What editors scan for first
They want four things immediately:
- A clear fact: What has happened.
- A reason to care: Why this matters now, not next month.
- A sign of credibility: A checkable detail, not a slogan.
- A sense of fit: Whether this belongs in their patch, programme, page or feed.
If your first sentence starts with the company boasting about itself, the release is already in trouble. “Award-winning”, “original”, “ground-breaking” and “exciting announcement” are not news facts. They're padding.
Practical rule: If the first line could sit on your homepage unchanged, it probably isn't a news introduction.
What works instead
A proper introduction for news does three jobs at once. It summarises the development, frames the angle, and reassures the journalist that the information is usable.
Write the opening as though it's the line an editor might lift into a headline conference note. Short. Specific. Verifiable. If there's a useful number, put it high. If there's a strong local or sector angle, make that visible at once.
This is also where PR teams often confuse content formats. A release, a LinkedIn post, and a video hook serve different reading habits. If you're adapting one message across channels, it helps to understand the mechanics of visual scripting as well, which is why a practical guide on how to plan social media videos can sharpen the discipline of opening strong.

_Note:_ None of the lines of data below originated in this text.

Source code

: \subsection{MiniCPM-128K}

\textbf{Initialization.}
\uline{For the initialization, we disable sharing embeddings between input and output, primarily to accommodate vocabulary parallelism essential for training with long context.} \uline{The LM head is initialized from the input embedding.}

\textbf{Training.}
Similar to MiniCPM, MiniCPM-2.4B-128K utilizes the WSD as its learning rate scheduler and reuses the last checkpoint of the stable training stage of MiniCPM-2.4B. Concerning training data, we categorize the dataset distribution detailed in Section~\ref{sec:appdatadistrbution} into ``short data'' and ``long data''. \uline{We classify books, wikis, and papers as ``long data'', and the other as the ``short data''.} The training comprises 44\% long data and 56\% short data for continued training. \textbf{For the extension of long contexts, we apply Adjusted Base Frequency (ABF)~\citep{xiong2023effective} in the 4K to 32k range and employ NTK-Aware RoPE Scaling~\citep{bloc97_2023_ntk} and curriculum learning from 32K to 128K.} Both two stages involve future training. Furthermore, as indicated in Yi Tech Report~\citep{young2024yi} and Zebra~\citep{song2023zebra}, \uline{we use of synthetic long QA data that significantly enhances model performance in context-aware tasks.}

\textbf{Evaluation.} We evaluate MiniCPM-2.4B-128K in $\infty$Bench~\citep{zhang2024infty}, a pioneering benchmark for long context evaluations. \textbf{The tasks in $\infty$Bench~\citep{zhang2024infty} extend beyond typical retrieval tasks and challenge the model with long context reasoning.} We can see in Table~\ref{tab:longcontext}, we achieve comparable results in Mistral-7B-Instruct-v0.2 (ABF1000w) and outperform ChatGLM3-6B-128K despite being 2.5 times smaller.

Mastering the Foundations The Inverted Pyramid and the 5Ws
Journalists didn't invent the inverted pyramid to sound clever. They use it because it respects time. The most important information goes first. Everything else is arranged beneath it in descending order of value.

That matters in PR because your introduction for news is rarely read in isolation. It gets skimmed on a phone between meetings, viewed in a crowded inbox, or copied into planning notes. If the key fact appears halfway down, you've made the journalist do unnecessary work. Most won't bother.
Historically, UK news writing has been shaped by concise, checkable facts. TED-Ed's fact-checking guidance defines facts as checkable answers to who, what, when, where and how, and includes statistics, dates and survey data as core factual material in its fact-checking explainer. That's why a strong modern lead often places the biggest verified number first, then adds context.
Use the 5Ws as a pressure test
The 5Ws and How are not a school exercise. They're a filter.
- Who: Who is doing something, affected by it, or accountable for it?
- What: What is new here, in plain English?
- When: Is this happening now, launched today, announced this week, or due later?
- Where: Why does the location matter?
- Why: Why should the publication's audience care?
- How: How did this happen, or how will it work in practice?
If one of those answers is weak, the lead usually collapses. Not every story needs each element in the first sentence, but you should know them before you write a word.
Build the lead in the right order
Most weak releases are written in company order. Most strong ones are written in news order.
- Start with the development. “A Glasgow software firm has launched…” is better than opening with company history.
- Add the point of consequence. What changes for customers, investors, regulators, or the local area?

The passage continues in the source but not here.